→ **Your task**
In the records below, begin at the line that has "메시지만 로그에 남는다." and stop after the line that has "4. 정적 유틸리티 클래스(Item"; quote those lines verbatim and nothing more.

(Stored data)
******

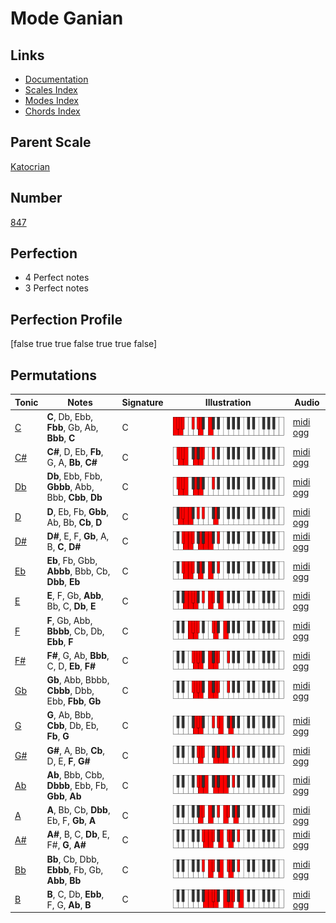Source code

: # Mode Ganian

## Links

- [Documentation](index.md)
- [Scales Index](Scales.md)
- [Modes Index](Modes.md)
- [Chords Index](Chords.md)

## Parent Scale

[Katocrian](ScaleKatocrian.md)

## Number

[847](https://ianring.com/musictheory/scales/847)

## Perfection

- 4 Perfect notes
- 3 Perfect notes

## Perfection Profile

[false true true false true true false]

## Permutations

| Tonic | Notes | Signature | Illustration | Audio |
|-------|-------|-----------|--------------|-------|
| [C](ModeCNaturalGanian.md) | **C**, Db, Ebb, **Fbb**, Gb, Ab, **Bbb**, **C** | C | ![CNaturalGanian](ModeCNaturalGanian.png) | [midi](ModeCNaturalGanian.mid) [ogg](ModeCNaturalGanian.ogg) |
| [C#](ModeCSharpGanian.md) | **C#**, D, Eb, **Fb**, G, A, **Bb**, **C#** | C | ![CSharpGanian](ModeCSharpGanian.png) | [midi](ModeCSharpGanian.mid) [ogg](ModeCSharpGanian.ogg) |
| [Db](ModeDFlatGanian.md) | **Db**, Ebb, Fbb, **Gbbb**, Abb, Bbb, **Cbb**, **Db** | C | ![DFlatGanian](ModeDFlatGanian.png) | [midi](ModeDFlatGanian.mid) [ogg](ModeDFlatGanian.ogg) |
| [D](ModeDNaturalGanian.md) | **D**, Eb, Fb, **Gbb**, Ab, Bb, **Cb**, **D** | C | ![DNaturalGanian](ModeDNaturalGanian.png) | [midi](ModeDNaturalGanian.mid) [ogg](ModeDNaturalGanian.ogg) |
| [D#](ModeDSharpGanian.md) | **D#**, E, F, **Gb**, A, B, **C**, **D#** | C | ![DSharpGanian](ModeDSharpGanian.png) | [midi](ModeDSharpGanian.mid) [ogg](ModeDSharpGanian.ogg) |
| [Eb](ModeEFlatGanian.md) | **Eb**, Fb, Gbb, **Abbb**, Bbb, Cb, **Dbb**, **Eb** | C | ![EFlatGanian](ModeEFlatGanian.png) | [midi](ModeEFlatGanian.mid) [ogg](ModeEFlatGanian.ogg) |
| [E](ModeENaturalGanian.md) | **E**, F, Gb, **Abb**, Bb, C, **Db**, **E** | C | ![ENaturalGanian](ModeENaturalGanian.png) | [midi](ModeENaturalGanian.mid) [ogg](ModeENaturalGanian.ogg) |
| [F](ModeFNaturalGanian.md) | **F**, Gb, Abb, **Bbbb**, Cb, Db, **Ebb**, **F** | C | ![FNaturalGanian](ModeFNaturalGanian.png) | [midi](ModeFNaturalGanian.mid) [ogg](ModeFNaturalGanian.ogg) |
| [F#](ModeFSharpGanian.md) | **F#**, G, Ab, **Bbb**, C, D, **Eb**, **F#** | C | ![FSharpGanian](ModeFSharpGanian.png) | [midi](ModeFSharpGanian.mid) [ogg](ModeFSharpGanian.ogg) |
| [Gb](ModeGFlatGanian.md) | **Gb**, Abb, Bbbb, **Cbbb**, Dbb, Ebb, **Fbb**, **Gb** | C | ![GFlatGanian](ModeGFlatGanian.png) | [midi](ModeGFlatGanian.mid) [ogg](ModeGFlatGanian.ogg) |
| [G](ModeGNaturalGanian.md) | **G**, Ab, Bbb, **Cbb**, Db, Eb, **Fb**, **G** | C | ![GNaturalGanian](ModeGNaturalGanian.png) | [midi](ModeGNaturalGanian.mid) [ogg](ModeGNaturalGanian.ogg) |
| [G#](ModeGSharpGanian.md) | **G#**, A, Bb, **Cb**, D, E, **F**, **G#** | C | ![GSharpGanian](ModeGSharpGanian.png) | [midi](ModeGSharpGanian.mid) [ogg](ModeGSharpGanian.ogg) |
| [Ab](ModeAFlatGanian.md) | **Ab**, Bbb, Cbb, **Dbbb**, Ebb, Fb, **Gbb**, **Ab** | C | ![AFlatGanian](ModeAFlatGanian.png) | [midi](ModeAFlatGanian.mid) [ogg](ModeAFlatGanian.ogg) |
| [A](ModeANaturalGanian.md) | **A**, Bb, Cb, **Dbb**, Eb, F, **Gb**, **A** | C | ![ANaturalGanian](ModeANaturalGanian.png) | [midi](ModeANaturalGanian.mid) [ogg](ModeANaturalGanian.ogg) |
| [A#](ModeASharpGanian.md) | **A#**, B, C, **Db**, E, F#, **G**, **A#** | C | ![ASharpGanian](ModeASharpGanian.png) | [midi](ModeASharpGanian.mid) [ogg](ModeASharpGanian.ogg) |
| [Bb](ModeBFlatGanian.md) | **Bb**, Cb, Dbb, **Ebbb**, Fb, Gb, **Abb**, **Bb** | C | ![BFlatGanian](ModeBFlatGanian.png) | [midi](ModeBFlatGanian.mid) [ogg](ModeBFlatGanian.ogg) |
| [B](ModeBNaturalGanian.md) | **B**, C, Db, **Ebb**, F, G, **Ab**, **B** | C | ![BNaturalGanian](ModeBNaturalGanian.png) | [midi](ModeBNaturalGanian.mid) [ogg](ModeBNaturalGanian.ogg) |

******

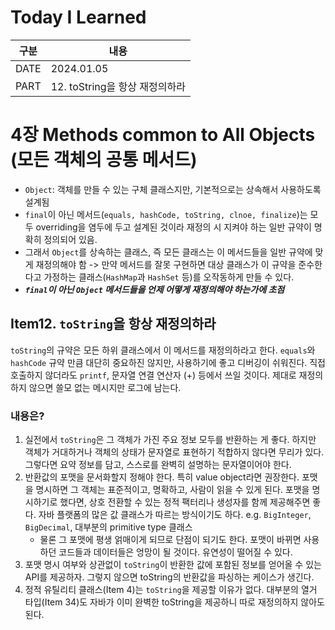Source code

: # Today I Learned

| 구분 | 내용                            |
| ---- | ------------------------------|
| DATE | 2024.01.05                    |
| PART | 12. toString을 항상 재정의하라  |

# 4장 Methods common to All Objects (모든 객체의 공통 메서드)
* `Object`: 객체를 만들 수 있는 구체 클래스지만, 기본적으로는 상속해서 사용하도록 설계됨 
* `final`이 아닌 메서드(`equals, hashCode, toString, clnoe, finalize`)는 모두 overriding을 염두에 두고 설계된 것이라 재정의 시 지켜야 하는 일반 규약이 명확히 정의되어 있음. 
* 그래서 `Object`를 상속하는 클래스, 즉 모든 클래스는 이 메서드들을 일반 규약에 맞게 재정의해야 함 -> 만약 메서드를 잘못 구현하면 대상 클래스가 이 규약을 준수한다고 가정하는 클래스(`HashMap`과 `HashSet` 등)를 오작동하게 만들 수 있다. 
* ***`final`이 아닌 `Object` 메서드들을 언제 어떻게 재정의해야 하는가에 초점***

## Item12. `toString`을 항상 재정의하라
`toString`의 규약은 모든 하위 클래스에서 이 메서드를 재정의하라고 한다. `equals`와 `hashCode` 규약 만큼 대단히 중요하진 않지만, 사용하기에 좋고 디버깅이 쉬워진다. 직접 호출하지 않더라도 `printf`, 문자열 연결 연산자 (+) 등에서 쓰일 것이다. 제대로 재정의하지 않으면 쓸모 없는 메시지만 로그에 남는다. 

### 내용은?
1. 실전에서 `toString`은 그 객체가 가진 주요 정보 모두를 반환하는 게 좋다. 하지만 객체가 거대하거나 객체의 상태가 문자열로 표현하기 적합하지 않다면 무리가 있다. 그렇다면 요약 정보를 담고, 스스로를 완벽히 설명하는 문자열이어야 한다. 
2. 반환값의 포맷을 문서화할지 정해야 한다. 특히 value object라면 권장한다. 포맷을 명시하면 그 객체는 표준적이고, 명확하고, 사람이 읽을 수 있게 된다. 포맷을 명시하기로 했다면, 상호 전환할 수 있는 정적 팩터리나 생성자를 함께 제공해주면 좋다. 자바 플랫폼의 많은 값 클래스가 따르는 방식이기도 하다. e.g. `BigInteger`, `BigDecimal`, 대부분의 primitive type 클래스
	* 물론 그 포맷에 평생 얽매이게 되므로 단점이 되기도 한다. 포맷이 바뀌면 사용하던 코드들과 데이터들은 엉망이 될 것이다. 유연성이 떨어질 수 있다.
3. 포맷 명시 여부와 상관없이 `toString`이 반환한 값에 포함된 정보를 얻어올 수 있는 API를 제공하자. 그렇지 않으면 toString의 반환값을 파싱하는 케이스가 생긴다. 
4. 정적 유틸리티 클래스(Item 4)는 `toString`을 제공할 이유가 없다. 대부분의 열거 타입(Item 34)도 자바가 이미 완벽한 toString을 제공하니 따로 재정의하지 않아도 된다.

******

→ **Response area**
`toString`의 규약은 모든 하위 클래스에서 이 메서드를 재정의하라고 한다. `equals`와 `hashCode` 규약 만큼 대단히 중요하진 않지만, 사용하기에 좋고 디버깅이 쉬워진다. 직접 호출하지 않더라도 `printf`, 문자열 연결 연산자 (+) 등에서 쓰일 것이다. 제대로 재정의하지 않으면 쓸모 없는 메시지만 로그에 남는다. 

### 내용은?
1. 실전에서 `toString`은 그 객체가 가진 주요 정보 모두를 반환하는 게 좋다. 하지만 객체가 거대하거나 객체의 상태가 문자열로 표현하기 적합하지 않다면 무리가 있다. 그렇다면 요약 정보를 담고, 스스로를 완벽히 설명하는 문자열이어야 한다. 
2. 반환값의 포맷을 문서화할지 정해야 한다. 특히 value object라면 권장한다. 포맷을 명시하면 그 객체는 표준적이고, 명확하고, 사람이 읽을 수 있게 된다. 포맷을 명시하기로 했다면, 상호 전환할 수 있는 정적 팩터리나 생성자를 함께 제공해주면 좋다. 자바 플랫폼의 많은 값 클래스가 따르는 방식이기도 하다. e.g. `BigInteger`, `BigDecimal`, 대부분의 primitive type 클래스
	* 물론 그 포맷에 평생 얽매이게 되므로 단점이 되기도 한다. 포맷이 바뀌면 사용하던 코드들과 데이터들은 엉망이 될 것이다. 유연성이 떨어질 수 있다.
3. 포맷 명시 여부와 상관없이 `toString`이 반환한 값에 포함된 정보를 얻어올 수 있는 API를 제공하자. 그렇지 않으면 toString의 반환값을 파싱하는 케이스가 생긴다. 
4. 정적 유틸리티 클래스(Item 4)는 `toString`을 제공할 이유가 없다. 대부분의 열거 타입(Item 34)도 자바가 이미 완벽한 toString을 제공하니 따로 재정의하지 않아도 된다.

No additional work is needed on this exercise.